Many people have had sand and water in their gardens as a result of the liquefaction effects of the earthquake. Often the sand will not appear to be contaminated – there is no discolouration other than grey, and no nasty smells.
- Why is the sand grey?
- Most of the sediment extruded by the liquefaction process ranged from fine sand to silt with very little clay present. Some deposits were more sandy than others. The sediment is typically grey in colour having resided in a waterlogged, anoxic (oxygen-free) environment.
- If the sand had been mixed with sewage, it will have a very strong odour; if so, appropriate health precautions need to be taken.
- I want to get back to some gardening. Can I still eat the vegetables in the ground like carrots and leeks?
Unless the garden was sited over an old landfill the material coming up will not have any dangerous contamination other than possibly sewage.
- Do I need to cook the vegetables first or can I eat them raw?
- Potatoes/ parsnips/leeks cleaned of soil and boiled will be completely safe.
- Carrots if washed thoroughly in clean water and peeled would also be a very low risk, but boiling would remove any risk.
- What about tomatoes, herbs and salad plants?
Herbs, tomatoes and leafy salad plants that have no soil on them are low risk, but should be washed in clean water.
- Can I dig the sand into my garden or do I have to replace it?
- The ejected liquefaction material is of low nutrient status (according to conventional soil tests) but benign. The only risk is if it has high salt level. In river-deposited sand this is very unlikely. In areas close to the Avon-Heathcote Estuary a risk of salinity exists. A simple electrical conductivity test could be carried out.

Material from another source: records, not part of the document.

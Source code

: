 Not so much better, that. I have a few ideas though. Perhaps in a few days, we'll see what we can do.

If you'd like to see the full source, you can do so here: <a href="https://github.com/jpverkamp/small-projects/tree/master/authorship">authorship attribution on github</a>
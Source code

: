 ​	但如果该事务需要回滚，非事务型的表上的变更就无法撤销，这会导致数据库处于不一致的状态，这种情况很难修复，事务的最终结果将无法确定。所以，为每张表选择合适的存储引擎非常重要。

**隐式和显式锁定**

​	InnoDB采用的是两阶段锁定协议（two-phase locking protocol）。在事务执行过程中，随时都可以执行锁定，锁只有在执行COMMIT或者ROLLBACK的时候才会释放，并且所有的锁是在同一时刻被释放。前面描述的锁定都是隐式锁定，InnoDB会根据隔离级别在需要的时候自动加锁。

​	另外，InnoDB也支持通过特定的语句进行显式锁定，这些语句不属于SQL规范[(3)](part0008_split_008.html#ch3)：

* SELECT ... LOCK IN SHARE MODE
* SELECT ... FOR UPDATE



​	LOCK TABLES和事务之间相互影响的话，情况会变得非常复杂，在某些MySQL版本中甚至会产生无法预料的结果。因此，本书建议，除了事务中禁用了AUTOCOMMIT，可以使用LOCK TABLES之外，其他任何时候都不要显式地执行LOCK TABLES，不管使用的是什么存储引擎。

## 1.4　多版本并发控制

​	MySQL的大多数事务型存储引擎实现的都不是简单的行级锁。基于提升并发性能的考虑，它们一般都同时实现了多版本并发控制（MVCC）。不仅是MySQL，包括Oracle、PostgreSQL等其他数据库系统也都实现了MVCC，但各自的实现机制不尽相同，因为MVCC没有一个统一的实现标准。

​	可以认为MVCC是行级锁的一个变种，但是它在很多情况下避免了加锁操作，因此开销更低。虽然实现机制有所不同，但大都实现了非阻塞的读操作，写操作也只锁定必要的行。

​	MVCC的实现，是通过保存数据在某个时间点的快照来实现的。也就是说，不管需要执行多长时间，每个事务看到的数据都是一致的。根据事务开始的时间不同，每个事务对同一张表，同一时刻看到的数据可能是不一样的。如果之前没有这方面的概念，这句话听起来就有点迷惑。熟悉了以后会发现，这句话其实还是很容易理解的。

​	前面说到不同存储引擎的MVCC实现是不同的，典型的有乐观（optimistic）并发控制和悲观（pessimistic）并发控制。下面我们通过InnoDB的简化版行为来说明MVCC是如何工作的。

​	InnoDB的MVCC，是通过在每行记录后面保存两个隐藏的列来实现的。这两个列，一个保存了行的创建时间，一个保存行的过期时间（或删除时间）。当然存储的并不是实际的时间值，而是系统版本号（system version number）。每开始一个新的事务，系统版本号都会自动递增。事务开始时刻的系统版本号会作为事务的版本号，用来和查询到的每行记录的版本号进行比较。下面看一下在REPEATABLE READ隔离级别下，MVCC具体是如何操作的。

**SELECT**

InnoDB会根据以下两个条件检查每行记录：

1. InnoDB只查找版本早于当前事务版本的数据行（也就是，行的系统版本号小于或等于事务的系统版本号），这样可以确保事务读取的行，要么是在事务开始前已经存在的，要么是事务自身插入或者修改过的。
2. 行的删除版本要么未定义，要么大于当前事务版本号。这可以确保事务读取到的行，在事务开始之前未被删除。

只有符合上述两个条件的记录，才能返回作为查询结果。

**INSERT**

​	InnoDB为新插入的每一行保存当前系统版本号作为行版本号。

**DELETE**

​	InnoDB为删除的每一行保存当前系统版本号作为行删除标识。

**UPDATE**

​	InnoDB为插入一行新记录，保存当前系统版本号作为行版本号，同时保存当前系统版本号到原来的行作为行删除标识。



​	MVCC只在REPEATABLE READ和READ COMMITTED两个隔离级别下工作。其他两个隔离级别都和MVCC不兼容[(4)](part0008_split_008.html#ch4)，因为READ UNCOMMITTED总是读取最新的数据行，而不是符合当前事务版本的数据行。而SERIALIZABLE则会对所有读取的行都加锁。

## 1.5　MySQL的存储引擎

- If salinity is not an issue, the material can be incorporated into the existing soil. A depth of 4-5 cm maximum of ejected sand should be incorporated into the top 20 cm of soil. More could be incorporated if it was dug into a greater depth.
- It is not a good idea to leave the material on the soil surface as more than 1 – 2 cm thick (half an inch) may limit gas exchange into the soil and therefore affect plants, especially if they are covered by this material. In situations where the layer of sand is thicker than 1 – 2 cm it should be removed or dug into the soil. If the sand is left on the soil surface it can lead to elevated surface temperatures which may have a localised effect on low-growing plants and grass.
- The material may well increase readily-available water depending on its particle size characteristics and may also improve soil structure and drainage if dug into clay rich soils.
- Over time, this sand would make a good garden soil with additions of compost. But as a sand it lacks structure (i.e. single grains of fine sand and silt) and will tend to pack into a tight solid with little pore space.
- My property was flooded and has a lot of sand from liquefaction. Does the timber used in raised gardens need to be replaced?
The timber in the raised gardens does not need to be replaced on account of it having been saturated by flood waters. Human pathogens in the flood water will not remain viable long in the wood or the soil.
- Learn more about liquefaction, geology and the human impact of earthquakes from experts on the Lincoln University website.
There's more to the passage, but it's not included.